1. Is UHF wireless better than VHF and do I really need one with user selectable frequencies/channels?
There is no difference in sound quality when comparing VHF to UHF transmission. What you should be concerned with is the over crowding of both of these frequency bands. That's why we recommend a frequency selectable system to assure years of trouble free use.
2. When people speak at the lectern the sound seems to drop off if they turn their head or move around. Is there a fix for this or do we need a new microphone?
Chances are the pickup pattern of the microphone you're using is the wrong type for the job you're asking it to do. We offer specialized microphones for use at the pulpit. Give us a call and we can determine the right one for you!
3. I think we may need a new amplifier. When we turn it on buzzing & cracking sounds are heard. What should we be looking for in a new one?
It depends on your requirement but generally speaking, be sure the rated output of the amplifier matches the speakers program rating plus a little extra for headroom. Most loudspeakers are damaged because of under powering with an amp that's too small than over powering so be sure you have enough power!
4. Our church recently purchased new, high quality (and very expensive!) microphones for the pulpit, altar and lectern but it still doesn't sound that great and we sometimes get feedback. We have an 8-channel mixer, amplifier and a pair of speakers. HELP!
It sounds like you may need a graphic equalizer. This tool would allow you to shape the tone of your sound system as well as make adjustments to problem frequencies helping to minimize feedback.
5. When our pastor uses his wireless lapel mic we can't turn it up loud enough without getting feedback. Also, it sounds muffled. What are we doing wrong?

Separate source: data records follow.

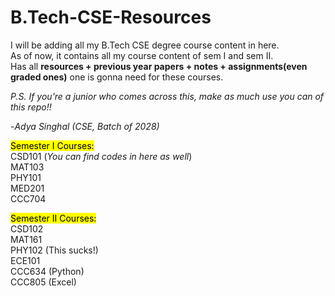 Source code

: # B.Tech-CSE-Resources

I will be adding all my B.Tech CSE degree course content in here.  
As of now, it contains all my course content of sem I and sem II.  
Has all **resources + previous year papers + notes + assignments(even graded ones)** one is gonna need for these courses.  

_P.S. If you're a junior who comes across this, make as much use you can of this repo!!_  

-_Adya Singhal (CSE, Batch of 2028)_  

<mark>Semester I Courses:</mark>  
CSD101 (_You can find codes in here as well_)  
MAT103  
PHY101  
MED201  
CCC704  

<mark>Semester II Courses:</mark>  
CSD102  
MAT161  
PHY102 (This sucks!)  
ECE101  
CCC634 (Python)  
CCC805 (Excel)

Chances are it's where it's being placed. Too close to the neck will cause the sound to become muffled, too far away and it will sound hollow. I typically recommend a distance of FOUR fingers down from the bottom of your chin. Also, an omni-directional mic is very difficult to use in live sound reinforcement. We typically recommend a cardioid pattern or if you're in a high gain (loud) environment prone to excessive feedback a super-cardioid pattern might be better.
6. We have speakers throughout our building (nursery, classrooms, cry room). We want to add a couple more but were told we need to get speakers with transformers. Could you please explain?

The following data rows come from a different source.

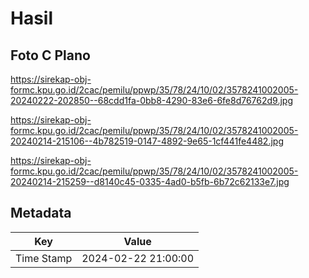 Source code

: # Hasil

## Foto C Plano

https://sirekap-obj-formc.kpu.go.id/2cac/pemilu/ppwp/35/78/24/10/02/3578241002005-20240222-202850--68cdd1fa-0bb8-4290-83e6-6fe8d76762d9.jpg

https://sirekap-obj-formc.kpu.go.id/2cac/pemilu/ppwp/35/78/24/10/02/3578241002005-20240214-215106--4b782519-0147-4892-9e65-1cf441fe4482.jpg

https://sirekap-obj-formc.kpu.go.id/2cac/pemilu/ppwp/35/78/24/10/02/3578241002005-20240214-215259--d8140c45-0335-4ad0-b5fb-6b72c62133e7.jpg


## Metadata

| Key        | Value               |
| ---------- | ------------------- |
| Time Stamp | 2024-02-22 21:00:00 |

By using a constant voltage line you can add as many speakers as you have power without regard to ohms/impedance. Check to see where your current speakers are "TAPPED" (they will be connected to a specific color wire on the positive (+) side, and that color wire will be referenced to a specific wattage) then multiply the wattage tap by the number of speakers. Compare this number to your amplifier's power rating to determine how many more speakers you can add. Typically you want to leave about 10% of the power as "reserve" for line loss in the cable.

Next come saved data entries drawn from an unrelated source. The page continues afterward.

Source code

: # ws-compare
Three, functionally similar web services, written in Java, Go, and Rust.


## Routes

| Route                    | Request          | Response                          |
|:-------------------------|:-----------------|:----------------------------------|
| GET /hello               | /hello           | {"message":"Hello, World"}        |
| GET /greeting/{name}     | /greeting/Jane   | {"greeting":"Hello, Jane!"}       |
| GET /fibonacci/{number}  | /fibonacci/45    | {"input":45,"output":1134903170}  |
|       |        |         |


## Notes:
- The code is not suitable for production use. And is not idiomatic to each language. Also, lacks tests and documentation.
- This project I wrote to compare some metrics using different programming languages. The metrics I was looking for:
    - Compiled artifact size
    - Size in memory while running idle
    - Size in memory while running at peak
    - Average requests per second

7. I am the music director at my church. I want to use CD's that have the music on one track and voices on the other track. I would like to have individual volume control of the two tracks; do I need a special CD player?
Your current CD player will work just fine for this. There are small cost-effective devices, which your CD player will plug into and provide a separate volume control over each track. Give us a call; we can recommend the right one for you.
8. When we record services for our tape ministry the pastor comes across loud and clear but we can't hear the choir that well. We tried using a pair of hand mic's we have but still couldn't get them loud enough on the recording without getting feedback.
If you only need to get the choir to tape and not the room, try assigning the choir mic's to the "Record Bus" only. If available, an "aux" send from your mixer can be a discrete mix only for recording. This will allow level changes to the tape without changing the level in the main system. We've had tremendous success with both hanging choir mics and especially side-address, large diaphragm studio condenser types.
9. There are so many choices when it comes to speakers, how can we be sure we're getting the right ones for our church?
There are many factors to consider (too many to get into here). The most important will be dispersion and power/sensitivity. You will need to determine where the speakers will be located (left/right sides or center etc.) then you can determine the appropriate dispersion to cover the listening area. Loudspeakers commonly come in 60° and 90° horizontal dispersion. Knowing this ahead of time can help decide on speaker placement. Determining power requirements is a bit more complicated. Suffice to say, always use the speakers "PROGRAM" rating when matching to an amplifier. Check out FAQ #3 for powering tips.
10. I have a surge protector for my computer. Do you recommend using one (or more) for the sound system equipment? If so, is there anything specifically designed for this type of equipment?
Yes, absolutely! We mainly use surge protection for processing equipment (Mixer's, EQ's etc.). There are also power sequencers which power equipment on and off in a particular order to protect speakers from electronic spikes also there are voltage regulators, which provide an extra degree of protection for digital equipment.